GIVEN RECORDS:
'''
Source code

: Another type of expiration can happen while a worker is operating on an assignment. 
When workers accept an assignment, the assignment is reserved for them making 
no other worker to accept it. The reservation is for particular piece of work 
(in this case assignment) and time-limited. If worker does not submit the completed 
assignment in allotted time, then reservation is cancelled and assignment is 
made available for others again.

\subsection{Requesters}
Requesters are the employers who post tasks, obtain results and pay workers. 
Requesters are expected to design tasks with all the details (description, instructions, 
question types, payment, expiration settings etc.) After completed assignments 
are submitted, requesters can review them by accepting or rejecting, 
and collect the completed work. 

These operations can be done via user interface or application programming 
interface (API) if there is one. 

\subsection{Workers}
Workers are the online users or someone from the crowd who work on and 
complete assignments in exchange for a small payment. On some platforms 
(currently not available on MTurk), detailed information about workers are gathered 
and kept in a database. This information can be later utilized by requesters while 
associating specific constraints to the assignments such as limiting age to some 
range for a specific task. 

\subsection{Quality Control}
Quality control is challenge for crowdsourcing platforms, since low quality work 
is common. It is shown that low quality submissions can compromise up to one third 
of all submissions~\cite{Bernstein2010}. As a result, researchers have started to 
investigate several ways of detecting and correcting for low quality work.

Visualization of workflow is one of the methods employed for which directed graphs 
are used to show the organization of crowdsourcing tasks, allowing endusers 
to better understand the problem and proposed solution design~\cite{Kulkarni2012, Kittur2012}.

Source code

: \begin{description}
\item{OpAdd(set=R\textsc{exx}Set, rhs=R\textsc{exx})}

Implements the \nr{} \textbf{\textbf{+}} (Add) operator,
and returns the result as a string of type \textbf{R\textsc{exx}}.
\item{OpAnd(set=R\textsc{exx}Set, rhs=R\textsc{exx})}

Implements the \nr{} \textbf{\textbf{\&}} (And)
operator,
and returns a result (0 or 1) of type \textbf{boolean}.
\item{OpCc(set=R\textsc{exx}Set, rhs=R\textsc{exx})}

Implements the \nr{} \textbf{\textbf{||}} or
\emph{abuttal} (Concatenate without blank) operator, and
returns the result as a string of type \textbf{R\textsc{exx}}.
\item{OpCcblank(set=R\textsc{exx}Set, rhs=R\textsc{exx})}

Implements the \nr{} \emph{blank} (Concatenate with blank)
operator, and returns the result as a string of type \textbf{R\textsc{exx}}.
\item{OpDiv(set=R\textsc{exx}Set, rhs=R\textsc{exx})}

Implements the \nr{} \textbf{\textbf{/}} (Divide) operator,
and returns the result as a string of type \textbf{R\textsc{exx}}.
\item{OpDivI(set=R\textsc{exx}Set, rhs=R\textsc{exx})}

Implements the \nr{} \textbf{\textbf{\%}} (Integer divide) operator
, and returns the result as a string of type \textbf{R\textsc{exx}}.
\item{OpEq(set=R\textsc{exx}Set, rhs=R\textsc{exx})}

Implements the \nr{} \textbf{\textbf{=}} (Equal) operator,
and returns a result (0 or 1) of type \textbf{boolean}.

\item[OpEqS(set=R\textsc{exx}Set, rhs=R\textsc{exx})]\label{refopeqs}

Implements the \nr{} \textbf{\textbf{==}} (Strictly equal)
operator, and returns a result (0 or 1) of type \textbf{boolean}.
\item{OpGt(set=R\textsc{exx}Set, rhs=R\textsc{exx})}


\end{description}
'''
WHAT THIS TASK INVOLVES:
Copy out, from the data above, every line holding the word "description".

WRITTEN SOLUTION:
Requesters are expected to design tasks with all the details (description, instructions, 
: \begin{description}
\end{description}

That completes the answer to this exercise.